Saved entries

********

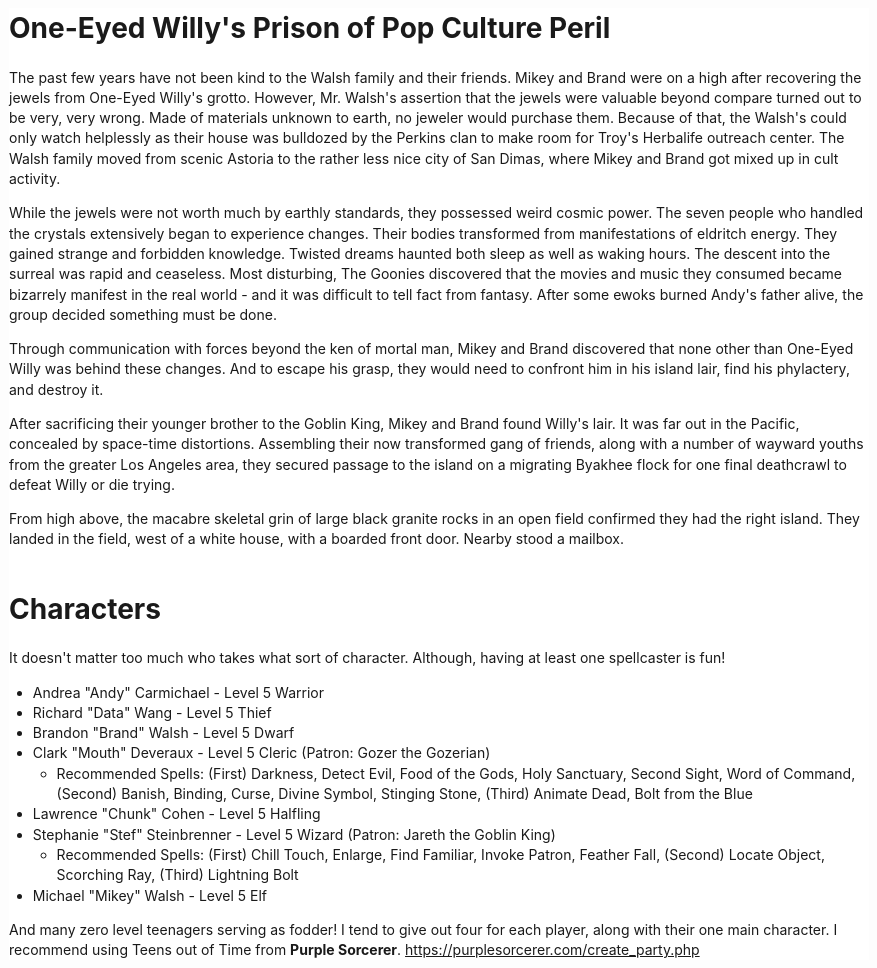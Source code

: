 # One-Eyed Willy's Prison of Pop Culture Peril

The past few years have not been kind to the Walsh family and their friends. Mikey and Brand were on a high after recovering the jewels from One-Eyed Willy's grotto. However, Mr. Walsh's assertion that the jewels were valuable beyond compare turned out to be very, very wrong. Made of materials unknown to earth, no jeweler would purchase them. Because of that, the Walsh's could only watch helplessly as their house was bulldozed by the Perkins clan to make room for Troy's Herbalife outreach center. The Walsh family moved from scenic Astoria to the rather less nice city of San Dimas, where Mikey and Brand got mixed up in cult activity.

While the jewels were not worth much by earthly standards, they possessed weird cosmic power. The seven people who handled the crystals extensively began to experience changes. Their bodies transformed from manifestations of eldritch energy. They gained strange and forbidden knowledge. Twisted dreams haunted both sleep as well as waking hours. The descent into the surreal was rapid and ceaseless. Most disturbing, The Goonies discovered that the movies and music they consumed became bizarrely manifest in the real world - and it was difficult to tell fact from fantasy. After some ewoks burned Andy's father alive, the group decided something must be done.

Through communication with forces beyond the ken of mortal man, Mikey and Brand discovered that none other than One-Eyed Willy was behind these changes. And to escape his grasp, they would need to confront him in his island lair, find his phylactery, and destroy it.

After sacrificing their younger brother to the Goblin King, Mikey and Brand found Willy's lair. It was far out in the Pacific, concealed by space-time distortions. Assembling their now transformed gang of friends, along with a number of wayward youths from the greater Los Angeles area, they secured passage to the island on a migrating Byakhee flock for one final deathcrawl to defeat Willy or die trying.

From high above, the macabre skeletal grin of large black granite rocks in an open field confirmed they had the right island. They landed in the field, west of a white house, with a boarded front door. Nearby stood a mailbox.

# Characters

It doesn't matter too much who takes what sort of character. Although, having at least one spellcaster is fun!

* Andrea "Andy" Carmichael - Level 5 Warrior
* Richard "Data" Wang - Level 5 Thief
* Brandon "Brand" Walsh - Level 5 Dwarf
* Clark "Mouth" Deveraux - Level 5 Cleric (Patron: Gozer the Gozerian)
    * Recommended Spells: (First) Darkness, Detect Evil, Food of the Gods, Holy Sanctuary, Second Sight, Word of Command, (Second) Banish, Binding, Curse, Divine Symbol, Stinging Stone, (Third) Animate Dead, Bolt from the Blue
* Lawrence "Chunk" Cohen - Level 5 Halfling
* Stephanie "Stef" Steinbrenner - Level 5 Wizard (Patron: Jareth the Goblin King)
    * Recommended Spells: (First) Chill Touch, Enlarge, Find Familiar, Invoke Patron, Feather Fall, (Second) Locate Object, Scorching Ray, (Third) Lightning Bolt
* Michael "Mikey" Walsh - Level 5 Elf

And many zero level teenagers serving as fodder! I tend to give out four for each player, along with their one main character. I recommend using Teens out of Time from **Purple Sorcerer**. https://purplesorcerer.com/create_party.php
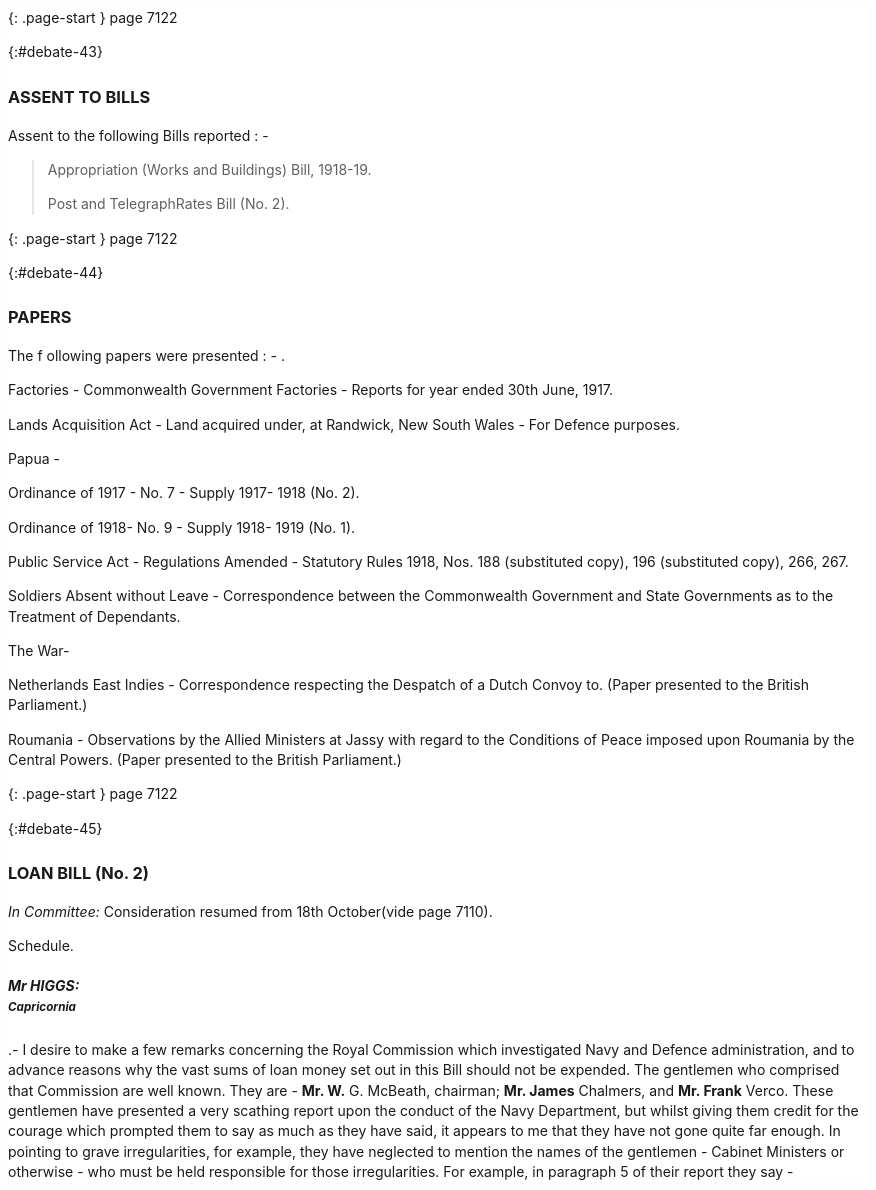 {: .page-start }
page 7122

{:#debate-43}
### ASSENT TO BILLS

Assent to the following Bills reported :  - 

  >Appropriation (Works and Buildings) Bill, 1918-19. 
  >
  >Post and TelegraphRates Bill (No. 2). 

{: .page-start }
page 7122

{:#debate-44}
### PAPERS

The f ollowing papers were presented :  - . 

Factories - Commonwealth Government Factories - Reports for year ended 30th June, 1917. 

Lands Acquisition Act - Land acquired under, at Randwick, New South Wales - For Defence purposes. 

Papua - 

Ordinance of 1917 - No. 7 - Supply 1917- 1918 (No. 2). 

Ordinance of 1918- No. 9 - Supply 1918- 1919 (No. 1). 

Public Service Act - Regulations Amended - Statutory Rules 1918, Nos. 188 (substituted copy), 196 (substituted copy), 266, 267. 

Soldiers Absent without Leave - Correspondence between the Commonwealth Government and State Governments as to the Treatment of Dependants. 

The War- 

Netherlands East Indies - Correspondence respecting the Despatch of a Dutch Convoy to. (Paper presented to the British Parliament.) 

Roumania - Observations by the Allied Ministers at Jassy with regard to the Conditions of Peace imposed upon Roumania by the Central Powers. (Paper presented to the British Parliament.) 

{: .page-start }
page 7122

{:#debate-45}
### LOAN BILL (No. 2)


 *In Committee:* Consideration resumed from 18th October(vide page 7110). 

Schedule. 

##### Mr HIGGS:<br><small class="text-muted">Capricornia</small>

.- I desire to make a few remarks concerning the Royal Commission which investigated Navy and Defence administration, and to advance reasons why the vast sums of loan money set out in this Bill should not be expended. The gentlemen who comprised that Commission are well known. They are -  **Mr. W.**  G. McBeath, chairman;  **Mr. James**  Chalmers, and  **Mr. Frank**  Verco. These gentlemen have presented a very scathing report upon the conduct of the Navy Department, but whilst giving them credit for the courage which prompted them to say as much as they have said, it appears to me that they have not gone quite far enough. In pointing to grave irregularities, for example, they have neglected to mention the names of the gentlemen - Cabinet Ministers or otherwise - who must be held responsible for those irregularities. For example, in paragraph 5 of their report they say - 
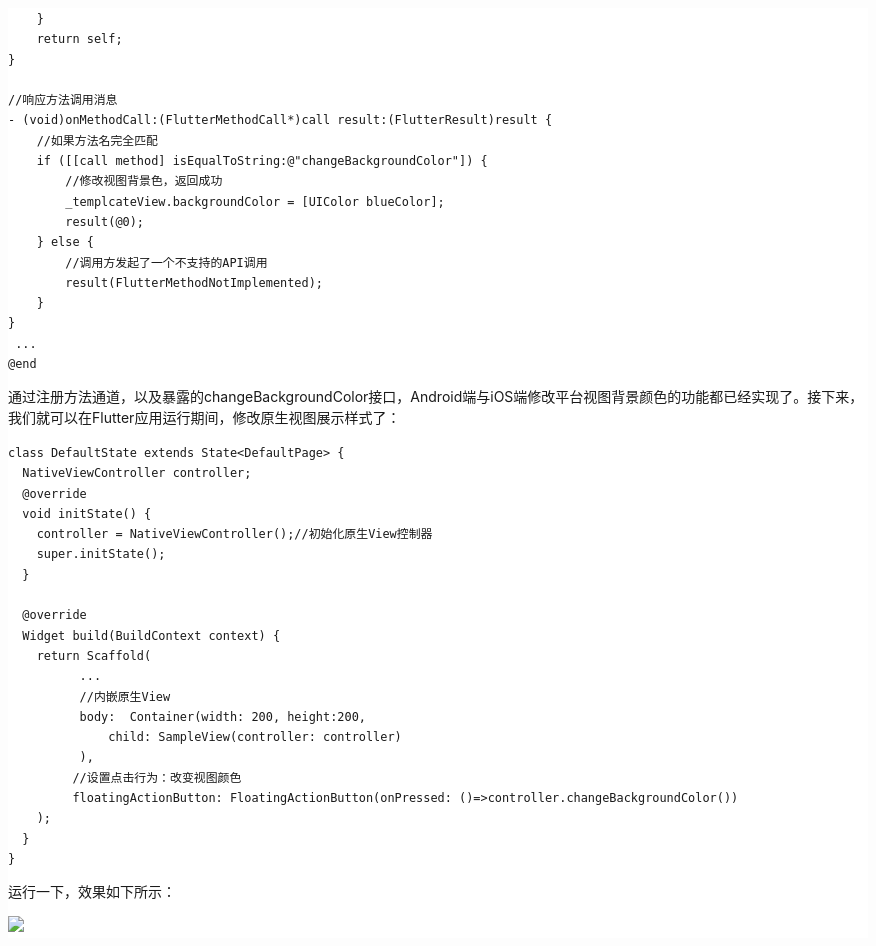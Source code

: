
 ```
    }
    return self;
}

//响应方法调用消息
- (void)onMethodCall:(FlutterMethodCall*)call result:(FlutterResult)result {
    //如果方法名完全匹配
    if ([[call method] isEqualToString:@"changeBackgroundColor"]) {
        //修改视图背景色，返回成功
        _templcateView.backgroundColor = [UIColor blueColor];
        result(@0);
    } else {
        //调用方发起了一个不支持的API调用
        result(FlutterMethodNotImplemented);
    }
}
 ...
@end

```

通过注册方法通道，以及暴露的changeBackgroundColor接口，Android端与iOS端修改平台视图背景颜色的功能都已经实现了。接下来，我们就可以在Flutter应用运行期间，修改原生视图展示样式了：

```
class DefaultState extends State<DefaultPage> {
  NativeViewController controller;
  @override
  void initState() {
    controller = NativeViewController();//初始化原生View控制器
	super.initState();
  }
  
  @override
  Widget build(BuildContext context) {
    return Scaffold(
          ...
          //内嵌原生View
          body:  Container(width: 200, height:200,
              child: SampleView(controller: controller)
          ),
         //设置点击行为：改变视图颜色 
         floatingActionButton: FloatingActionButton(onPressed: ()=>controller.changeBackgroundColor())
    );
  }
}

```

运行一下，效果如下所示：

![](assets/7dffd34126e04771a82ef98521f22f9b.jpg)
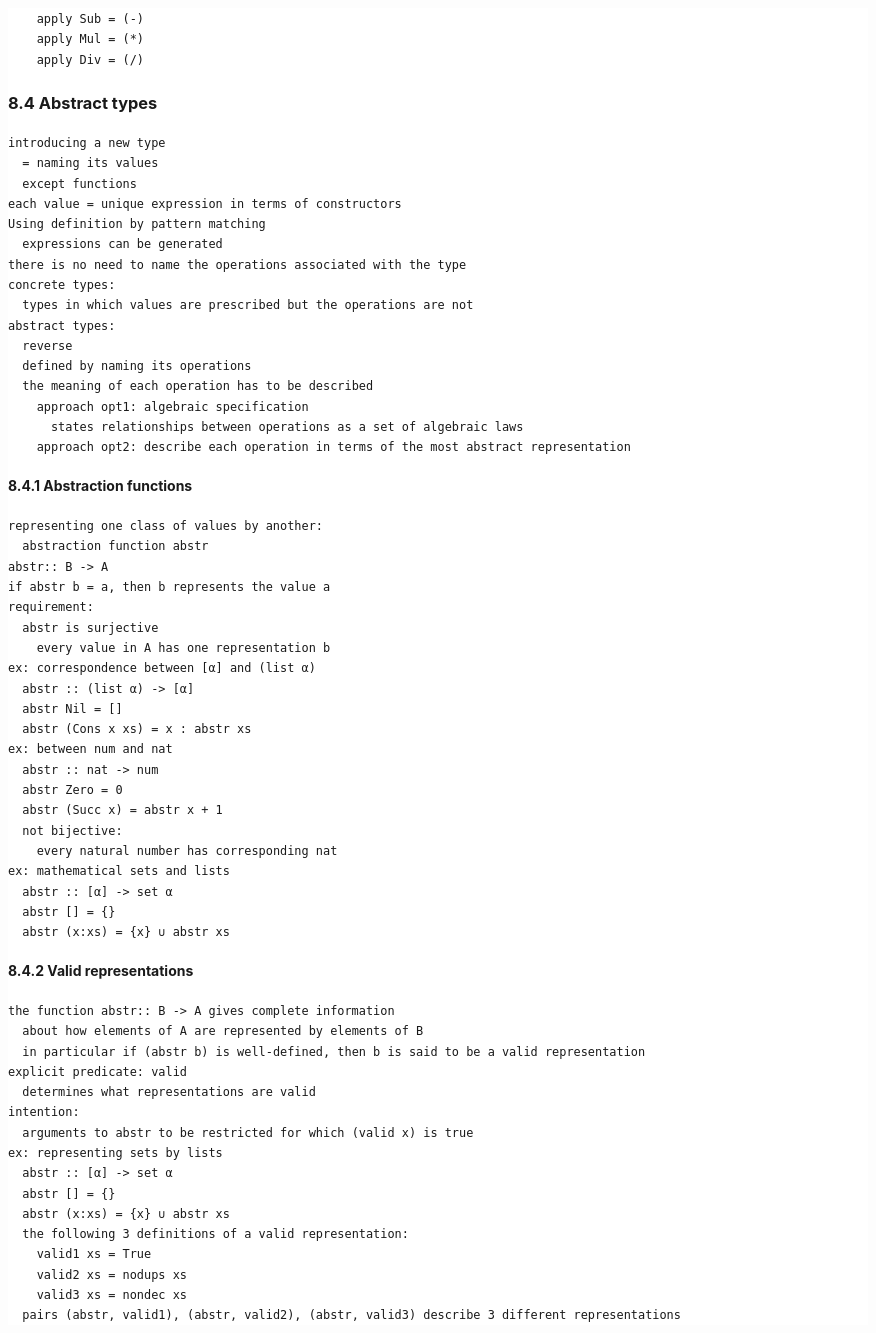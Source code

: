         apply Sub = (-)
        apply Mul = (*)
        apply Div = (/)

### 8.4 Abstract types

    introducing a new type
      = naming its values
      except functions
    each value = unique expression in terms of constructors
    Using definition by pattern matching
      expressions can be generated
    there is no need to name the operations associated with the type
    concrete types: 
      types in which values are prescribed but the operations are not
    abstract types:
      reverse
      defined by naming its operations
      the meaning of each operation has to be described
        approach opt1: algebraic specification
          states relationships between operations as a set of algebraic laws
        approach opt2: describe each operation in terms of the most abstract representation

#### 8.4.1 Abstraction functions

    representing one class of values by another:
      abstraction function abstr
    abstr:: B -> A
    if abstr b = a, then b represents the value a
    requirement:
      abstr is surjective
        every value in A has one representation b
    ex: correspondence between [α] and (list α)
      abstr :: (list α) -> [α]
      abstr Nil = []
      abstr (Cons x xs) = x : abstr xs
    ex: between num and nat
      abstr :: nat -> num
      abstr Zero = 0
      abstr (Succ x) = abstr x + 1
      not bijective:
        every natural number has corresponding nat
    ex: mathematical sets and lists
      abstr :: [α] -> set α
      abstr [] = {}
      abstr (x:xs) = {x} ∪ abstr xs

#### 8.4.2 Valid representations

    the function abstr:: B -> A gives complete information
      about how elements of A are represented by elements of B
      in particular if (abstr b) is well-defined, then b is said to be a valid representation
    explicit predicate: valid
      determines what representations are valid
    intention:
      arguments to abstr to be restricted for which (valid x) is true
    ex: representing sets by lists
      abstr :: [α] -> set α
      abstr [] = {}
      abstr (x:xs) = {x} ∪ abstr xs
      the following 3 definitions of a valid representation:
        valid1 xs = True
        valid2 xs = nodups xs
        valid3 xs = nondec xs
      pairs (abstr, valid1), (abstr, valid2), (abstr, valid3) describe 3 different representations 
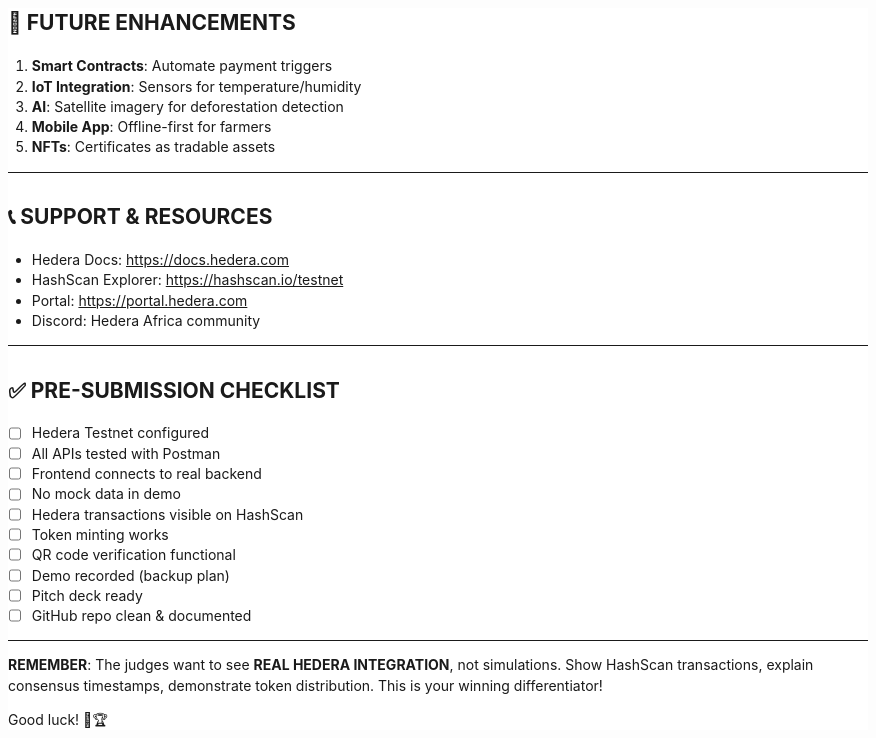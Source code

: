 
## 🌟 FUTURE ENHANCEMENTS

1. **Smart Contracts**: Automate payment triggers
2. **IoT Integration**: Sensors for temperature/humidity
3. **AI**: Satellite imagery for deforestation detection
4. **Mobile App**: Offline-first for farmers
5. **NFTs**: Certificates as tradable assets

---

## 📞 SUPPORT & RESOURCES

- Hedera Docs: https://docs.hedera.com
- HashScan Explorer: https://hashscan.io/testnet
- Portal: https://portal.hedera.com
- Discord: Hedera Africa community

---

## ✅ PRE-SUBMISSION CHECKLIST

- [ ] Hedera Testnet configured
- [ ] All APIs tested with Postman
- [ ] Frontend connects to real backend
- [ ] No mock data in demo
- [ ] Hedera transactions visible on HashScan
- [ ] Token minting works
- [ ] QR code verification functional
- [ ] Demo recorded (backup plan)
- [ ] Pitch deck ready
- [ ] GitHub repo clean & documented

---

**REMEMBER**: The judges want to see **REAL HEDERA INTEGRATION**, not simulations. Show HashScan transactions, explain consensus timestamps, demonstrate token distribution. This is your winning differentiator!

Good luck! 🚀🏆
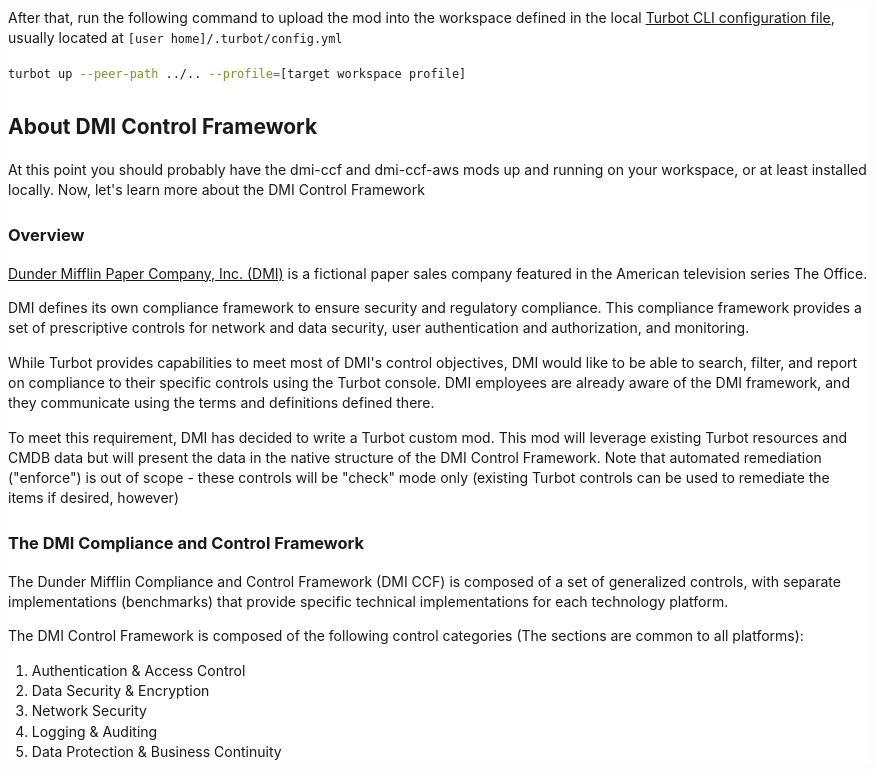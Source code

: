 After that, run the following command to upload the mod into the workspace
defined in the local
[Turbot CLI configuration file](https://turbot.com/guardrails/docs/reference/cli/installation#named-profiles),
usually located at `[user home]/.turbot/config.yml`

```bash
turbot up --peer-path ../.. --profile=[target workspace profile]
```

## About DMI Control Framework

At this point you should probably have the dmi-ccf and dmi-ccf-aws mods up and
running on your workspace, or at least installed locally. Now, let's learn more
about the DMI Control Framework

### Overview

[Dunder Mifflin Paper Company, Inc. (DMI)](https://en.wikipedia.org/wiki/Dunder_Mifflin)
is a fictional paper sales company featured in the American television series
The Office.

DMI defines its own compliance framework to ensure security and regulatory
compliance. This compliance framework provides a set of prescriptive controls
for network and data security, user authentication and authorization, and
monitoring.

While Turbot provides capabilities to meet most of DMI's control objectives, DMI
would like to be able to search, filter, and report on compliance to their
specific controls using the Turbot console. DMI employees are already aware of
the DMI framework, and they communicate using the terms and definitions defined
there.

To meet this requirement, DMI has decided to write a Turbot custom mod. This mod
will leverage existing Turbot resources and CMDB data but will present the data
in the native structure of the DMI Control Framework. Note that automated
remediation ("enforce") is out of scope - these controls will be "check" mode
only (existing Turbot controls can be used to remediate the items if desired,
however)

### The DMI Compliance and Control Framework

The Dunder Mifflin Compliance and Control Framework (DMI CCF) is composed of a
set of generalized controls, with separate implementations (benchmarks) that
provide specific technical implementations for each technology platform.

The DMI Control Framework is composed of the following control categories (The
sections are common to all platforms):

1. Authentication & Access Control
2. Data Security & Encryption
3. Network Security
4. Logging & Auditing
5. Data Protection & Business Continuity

********

### Exercise description
From the entries above, write out only the lines starting at the line that holds "expressions can be generated" and ending at the line that holds "approach opt1: algebraic", keeping both and matching them exactly.

### Written reply
      expressions can be generated
    there is no need to name the operations associated with the type
    concrete types: 
      types in which values are prescribed but the operations are not
    abstract types:
      reverse
      defined by naming its operations
      the meaning of each operation has to be described
        approach opt1: algebraic specification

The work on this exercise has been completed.